ATI, glMapBuffer and memcpy incompatible?


I´m reading back from a GL_STATIC_DRAW VBO (bound as element buffer) using glMapBuffer(GL_ELEMENT_ARRAY_BUFFER_ARB, GL_READ_ONLY_ARB) and memcpy. Sometimes this copy failes and some of the elements in the destination buffer are faulty!
Now some interesting things:

  • Its always a range of 16 16bit elements starting with element 1008 (buffer offset 2016) going through 1023 (thus covering a range of 32 bytes).
  • if you do the same memcpy call a second time, the destination buffer will contain the correct data
  • the destination buffer seems to be just not written in the affected range. If you just allocated the buffer, in debug mode it will contain 0xbaad and 0xf00d (I think, you recognize them) as indices.
  • doing the copy with a manual loop:
for (int i=0; i<m_num_indices; ++i)

circumvents the problem (??)

A year or two ago I suffered from a similar problem, but related to read back vertex data from VBO. It got fixed by a driver update

I know that I generally should not read back data from the gpu… but I´m doing it and it is just expected to work.

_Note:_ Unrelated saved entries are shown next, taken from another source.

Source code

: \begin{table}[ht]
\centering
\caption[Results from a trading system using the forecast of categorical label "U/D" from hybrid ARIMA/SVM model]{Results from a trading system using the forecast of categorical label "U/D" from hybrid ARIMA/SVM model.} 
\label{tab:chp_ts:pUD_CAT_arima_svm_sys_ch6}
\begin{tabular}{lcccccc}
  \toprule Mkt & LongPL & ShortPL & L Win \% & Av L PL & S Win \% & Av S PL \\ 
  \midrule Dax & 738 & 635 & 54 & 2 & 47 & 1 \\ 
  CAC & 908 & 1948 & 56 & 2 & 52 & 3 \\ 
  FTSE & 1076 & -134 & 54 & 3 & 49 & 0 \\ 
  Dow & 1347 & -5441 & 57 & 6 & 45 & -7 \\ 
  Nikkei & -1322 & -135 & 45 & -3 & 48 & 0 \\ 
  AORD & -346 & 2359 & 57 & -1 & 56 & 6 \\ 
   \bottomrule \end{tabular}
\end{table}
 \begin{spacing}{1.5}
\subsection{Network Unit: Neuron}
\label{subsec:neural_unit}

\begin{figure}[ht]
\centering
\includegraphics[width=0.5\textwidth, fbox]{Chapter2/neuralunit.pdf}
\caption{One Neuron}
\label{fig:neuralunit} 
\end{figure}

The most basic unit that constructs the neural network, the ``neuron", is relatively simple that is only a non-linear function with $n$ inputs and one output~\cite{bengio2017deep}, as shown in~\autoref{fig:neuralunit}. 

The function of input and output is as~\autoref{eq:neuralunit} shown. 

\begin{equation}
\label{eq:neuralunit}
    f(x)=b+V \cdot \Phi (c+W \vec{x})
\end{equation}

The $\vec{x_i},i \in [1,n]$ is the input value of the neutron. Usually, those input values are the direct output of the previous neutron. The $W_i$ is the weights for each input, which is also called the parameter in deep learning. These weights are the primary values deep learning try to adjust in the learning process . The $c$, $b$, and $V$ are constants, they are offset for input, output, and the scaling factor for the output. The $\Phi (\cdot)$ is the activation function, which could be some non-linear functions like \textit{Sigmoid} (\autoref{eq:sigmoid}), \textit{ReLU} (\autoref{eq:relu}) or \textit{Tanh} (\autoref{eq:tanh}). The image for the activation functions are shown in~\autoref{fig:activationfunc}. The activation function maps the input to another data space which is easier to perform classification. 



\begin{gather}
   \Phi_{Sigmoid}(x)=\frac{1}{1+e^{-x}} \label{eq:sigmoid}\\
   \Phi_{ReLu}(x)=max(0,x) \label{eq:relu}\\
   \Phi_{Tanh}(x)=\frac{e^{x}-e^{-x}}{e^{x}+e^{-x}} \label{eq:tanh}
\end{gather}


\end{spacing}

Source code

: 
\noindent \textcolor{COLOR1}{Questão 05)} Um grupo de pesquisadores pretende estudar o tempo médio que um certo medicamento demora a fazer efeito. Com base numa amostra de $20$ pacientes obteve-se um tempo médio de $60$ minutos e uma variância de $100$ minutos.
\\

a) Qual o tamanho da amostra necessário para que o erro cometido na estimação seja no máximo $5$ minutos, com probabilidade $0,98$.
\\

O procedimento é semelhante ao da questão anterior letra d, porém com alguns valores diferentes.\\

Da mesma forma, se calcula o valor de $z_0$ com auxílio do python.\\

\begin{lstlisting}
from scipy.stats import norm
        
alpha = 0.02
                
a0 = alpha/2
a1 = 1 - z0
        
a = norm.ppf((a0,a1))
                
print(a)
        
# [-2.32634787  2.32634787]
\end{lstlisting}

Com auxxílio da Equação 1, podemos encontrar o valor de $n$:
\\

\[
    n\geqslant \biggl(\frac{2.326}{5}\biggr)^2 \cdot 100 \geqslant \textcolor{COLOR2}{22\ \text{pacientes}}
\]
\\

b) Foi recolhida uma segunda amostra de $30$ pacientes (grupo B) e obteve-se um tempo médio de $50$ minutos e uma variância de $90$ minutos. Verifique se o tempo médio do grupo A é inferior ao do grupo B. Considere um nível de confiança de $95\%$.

Can anybody else confirm this problem?

thanks in advance.

PS: my specs:

  • xpertVision Radeon X850XT (256MB)
  • WinXP SP2
  • Abit NF7-S2 (nForce2 chipset() board
  • 1GB RAM, 256MB AGP aperture size, Fastwrites enabled
  • Visual Studio 2005 Express

memcpy is optimized to assume system memory.

Note that 2016 = 2048-32? It’s only the last cache-line that fails for you (assuming 32-byte cache lines), or a lingering “external bus” transaction (IIRC AGP is 32 bytes, I don’t know about PCI[eExX]).

This reminds me of a Linux/GLX (?) problem some years ago, where on AMD CPU’s there was some MTRR setup wrong (IIRC). This case it seems it could be similar.

If src memory is cacheable (a reasonable expectation, else performance would suffer a LOT) but for some reason the last cache line (or bus transaction) worth of memory isn’t transferred when you expect it to be. I could only speculate what the reasons for this could be, but I do have some suggestions for workarounds:

  1. After the memcpy, do a “manual” copy of just the last CPU-register-wide word (i.e. 32 bits for 32-bit CPU, 64-bit for 64-bit CPU), to force this last cache-line transaction to be completed. Especially if you unmap the buffer right after the memcpy.

  2. Page-align your destination buffer too, if possible (I here assume the src buffer already is page aligned).

Theoretically this could be a problem that the CPU, chipset, ICD or even driver for some reason hasn’t committed the last 32-byte chunk to the card (if so, I think it’s a logic error where there is a check “does this 32-byte write cross a boundary” where the check really should be “does this 32-byte write fully fill up the 32-byte something”), even if that sounds less likely with your problem description.

P.S. If possible, test turning off fast-writes.